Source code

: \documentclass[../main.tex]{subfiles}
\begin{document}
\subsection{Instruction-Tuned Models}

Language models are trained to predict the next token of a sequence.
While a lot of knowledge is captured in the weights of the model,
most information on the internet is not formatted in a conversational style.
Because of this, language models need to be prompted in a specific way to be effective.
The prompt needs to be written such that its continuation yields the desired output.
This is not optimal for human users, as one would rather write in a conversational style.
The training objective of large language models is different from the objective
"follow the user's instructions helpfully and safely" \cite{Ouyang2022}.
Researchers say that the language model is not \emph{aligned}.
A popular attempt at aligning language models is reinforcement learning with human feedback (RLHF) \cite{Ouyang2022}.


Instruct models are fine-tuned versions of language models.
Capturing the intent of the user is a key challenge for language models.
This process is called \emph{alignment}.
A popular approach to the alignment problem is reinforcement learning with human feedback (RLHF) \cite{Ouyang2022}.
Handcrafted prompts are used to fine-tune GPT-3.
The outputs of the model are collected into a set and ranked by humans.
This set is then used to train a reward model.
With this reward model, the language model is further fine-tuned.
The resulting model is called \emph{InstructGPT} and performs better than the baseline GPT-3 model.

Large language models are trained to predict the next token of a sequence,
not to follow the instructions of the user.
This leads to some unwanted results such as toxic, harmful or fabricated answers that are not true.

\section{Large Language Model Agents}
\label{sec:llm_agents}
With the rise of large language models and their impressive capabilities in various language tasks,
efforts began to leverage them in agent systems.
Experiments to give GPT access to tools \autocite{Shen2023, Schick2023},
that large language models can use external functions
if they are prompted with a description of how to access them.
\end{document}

────────────────────────────────────────

## Your instructions
When a line in the material above contains the word "learning", copy that line out.

## Your response
A popular attempt at aligning language models is reinforcement learning with human feedback (RLHF) \cite{Ouyang2022}.
A popular approach to the alignment problem is reinforcement learning with human feedback (RLHF) \cite{Ouyang2022}.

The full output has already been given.